_EXERCISE BRIEF_
Tell me, please, how many lines in the records below include the word "Verify". Give no more than the number.

★ ★ ★ ★

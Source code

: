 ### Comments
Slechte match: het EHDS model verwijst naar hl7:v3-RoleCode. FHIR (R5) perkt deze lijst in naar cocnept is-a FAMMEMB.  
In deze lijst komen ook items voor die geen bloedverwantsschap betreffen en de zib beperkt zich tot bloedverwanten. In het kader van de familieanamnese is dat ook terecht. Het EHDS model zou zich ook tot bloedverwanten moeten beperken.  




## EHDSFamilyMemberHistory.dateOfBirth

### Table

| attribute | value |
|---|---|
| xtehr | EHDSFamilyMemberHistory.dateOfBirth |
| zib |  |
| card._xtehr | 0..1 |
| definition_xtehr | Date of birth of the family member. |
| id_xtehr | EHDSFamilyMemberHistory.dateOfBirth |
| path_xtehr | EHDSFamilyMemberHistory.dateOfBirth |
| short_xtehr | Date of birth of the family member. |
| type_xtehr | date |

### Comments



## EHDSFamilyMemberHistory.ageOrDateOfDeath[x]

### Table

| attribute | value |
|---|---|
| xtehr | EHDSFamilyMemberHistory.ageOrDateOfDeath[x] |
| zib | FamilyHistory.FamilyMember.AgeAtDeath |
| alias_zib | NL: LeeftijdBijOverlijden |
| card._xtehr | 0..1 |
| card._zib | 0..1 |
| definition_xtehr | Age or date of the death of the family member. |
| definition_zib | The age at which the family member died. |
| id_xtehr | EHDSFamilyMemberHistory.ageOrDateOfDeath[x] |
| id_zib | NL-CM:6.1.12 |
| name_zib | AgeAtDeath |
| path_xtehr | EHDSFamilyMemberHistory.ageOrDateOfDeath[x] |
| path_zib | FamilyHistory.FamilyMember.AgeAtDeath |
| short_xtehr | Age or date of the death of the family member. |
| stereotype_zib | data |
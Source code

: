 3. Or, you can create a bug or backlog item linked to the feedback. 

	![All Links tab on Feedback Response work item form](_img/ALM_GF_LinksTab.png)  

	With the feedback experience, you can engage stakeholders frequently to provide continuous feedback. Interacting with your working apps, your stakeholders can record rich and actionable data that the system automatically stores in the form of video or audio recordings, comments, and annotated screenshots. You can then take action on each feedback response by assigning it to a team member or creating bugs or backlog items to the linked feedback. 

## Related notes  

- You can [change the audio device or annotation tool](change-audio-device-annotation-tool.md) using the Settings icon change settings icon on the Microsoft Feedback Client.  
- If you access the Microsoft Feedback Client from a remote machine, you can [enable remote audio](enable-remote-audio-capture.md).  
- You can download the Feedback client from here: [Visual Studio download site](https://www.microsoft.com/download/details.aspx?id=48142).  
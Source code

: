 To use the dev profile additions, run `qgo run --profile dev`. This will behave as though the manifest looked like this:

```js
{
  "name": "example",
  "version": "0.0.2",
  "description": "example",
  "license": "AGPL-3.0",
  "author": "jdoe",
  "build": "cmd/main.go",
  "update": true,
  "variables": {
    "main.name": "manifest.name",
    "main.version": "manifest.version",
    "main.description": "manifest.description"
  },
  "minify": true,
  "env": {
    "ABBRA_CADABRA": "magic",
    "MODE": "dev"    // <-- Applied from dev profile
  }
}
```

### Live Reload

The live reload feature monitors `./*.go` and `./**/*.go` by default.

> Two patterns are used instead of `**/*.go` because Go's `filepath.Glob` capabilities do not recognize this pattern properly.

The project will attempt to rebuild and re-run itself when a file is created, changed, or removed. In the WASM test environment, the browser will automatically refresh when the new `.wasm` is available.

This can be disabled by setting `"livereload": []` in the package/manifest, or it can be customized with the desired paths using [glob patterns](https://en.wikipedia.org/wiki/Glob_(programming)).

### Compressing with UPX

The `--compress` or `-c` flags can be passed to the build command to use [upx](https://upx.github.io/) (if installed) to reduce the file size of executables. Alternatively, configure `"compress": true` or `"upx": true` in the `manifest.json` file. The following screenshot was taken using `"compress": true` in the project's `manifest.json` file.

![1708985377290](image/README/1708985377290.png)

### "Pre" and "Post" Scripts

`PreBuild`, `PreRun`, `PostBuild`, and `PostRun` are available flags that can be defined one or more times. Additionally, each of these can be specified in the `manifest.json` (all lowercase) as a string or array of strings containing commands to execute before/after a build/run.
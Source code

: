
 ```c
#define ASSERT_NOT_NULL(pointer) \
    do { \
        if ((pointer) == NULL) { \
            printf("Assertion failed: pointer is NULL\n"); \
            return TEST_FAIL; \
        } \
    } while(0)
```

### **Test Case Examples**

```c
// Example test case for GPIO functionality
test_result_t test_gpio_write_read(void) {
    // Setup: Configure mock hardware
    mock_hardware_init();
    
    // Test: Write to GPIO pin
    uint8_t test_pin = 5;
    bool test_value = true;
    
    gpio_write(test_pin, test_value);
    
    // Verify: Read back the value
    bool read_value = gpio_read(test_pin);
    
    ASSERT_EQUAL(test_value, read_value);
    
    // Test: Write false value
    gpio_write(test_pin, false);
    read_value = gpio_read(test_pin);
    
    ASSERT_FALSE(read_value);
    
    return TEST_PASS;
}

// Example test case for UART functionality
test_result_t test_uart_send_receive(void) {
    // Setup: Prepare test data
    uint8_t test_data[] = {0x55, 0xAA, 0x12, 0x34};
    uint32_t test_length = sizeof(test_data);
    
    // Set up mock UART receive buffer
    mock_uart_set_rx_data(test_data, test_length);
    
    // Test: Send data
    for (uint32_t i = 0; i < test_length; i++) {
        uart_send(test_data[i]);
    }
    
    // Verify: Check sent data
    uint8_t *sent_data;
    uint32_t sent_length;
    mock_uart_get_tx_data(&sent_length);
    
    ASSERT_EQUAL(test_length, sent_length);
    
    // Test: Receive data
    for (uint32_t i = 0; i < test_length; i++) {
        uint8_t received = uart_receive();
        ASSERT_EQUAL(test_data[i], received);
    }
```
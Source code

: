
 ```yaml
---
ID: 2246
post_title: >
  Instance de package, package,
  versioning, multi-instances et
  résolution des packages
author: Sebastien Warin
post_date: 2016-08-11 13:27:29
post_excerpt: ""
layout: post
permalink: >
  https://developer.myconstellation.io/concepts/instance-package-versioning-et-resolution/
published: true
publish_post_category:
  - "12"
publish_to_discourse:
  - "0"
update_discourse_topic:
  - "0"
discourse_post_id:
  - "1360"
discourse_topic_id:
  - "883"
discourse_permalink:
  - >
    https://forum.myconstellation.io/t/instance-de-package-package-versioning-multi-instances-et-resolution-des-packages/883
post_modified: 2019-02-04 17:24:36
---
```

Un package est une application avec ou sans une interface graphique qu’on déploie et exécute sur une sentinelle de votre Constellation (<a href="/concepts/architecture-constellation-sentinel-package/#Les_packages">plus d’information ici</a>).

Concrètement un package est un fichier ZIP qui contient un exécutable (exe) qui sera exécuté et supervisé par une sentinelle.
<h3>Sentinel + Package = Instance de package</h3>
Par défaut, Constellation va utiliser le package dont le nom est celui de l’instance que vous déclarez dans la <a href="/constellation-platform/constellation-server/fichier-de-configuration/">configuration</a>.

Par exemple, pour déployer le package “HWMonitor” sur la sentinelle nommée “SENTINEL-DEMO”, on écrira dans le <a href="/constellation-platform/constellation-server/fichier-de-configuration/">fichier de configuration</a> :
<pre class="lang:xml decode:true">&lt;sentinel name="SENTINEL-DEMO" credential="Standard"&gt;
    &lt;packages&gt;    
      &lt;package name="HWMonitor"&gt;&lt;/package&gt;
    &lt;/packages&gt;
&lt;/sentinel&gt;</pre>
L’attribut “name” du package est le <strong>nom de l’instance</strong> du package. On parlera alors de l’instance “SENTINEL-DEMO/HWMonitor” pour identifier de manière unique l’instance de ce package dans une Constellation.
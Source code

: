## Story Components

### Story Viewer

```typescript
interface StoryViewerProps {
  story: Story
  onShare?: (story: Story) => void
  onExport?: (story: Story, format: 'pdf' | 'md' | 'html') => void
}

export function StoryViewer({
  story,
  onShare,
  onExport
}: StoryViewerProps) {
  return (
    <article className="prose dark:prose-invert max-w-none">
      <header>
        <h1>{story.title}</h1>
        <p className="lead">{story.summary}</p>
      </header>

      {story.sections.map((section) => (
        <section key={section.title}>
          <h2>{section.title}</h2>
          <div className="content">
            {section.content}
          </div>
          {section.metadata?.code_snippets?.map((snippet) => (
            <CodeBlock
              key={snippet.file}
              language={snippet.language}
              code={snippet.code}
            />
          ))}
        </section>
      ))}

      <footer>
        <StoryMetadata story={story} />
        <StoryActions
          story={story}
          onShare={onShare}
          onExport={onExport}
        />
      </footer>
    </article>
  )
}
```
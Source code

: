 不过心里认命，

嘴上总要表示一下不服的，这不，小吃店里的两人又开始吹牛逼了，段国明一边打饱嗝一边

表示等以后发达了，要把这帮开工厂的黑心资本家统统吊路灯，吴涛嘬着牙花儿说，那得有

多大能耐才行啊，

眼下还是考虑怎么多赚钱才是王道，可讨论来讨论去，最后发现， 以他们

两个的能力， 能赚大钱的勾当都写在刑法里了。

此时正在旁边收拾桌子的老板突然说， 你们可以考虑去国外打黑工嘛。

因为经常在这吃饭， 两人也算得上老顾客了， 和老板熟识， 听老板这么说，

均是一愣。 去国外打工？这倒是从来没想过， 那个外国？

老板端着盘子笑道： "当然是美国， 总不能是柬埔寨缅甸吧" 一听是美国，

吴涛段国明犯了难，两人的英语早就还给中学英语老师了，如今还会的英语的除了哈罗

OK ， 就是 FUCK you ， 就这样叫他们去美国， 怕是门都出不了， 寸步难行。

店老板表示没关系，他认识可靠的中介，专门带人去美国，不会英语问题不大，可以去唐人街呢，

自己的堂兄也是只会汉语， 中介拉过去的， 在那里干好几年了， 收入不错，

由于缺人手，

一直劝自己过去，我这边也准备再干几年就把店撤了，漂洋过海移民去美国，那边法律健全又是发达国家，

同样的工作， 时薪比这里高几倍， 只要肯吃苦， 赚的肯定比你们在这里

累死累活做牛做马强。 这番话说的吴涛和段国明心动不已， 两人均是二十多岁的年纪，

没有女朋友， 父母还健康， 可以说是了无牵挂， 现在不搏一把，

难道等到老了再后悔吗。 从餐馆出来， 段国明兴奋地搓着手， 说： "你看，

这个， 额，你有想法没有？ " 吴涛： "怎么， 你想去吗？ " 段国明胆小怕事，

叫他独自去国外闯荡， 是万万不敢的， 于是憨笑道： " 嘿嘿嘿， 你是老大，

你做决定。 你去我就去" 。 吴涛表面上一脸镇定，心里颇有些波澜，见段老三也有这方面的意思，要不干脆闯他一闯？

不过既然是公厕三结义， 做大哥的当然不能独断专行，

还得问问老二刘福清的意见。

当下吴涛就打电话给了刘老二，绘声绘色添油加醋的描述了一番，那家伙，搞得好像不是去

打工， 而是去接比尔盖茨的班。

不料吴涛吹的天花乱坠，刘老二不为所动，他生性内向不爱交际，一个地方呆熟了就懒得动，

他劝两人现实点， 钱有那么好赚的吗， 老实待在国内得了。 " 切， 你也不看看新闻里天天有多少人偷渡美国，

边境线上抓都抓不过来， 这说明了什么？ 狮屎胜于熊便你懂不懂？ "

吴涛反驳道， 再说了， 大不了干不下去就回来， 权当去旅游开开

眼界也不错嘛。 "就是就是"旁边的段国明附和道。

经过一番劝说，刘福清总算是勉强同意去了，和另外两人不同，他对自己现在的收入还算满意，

★ ★ ★ ★

_ANSWER TO THE EXERCISE_
2